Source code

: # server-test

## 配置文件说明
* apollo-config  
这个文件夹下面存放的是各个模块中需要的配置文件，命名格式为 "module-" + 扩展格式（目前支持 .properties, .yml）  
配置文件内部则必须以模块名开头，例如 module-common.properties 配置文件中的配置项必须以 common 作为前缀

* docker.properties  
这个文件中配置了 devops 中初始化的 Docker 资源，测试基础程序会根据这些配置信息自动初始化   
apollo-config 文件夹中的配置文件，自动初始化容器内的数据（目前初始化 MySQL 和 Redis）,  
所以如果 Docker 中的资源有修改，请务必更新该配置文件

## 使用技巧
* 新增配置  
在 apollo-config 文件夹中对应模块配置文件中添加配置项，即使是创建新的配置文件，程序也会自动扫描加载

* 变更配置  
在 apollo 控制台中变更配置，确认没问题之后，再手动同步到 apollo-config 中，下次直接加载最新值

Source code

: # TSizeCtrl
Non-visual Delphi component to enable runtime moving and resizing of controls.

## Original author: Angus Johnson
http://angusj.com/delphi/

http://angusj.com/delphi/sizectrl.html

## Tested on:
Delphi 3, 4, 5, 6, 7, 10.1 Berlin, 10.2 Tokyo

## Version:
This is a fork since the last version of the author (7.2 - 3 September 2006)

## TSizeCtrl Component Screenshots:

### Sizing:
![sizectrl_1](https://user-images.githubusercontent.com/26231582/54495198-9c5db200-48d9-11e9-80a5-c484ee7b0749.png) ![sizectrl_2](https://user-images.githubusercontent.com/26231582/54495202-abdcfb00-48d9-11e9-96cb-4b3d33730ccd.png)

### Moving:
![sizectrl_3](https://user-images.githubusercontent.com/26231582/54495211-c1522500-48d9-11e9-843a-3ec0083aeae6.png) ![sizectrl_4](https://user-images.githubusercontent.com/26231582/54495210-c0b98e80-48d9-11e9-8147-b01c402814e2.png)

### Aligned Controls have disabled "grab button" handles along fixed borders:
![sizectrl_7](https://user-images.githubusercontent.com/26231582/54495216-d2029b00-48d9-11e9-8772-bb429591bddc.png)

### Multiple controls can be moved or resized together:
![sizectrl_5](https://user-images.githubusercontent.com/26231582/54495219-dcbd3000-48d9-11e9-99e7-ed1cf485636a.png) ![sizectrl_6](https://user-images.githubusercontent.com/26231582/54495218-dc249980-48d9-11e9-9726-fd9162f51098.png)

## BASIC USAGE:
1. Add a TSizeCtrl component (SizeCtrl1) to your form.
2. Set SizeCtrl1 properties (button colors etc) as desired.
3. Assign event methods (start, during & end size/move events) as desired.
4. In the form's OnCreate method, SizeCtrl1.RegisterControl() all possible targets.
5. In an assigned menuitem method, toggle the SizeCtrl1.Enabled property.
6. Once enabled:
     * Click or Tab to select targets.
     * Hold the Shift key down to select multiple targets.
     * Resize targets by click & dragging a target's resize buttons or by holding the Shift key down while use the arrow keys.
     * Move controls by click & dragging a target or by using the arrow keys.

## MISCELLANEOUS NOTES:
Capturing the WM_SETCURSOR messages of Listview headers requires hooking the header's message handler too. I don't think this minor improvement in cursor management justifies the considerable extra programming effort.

**TASK BRIEF:**
Bring together all lines of the entries above in which the string "keys" occurs.

**WRITTEN REPLY:**
     * Resize targets by click & dragging a target's resize buttons or by holding the Shift key down while use the arrow keys.
     * Move controls by click & dragging a target or by using the arrow keys.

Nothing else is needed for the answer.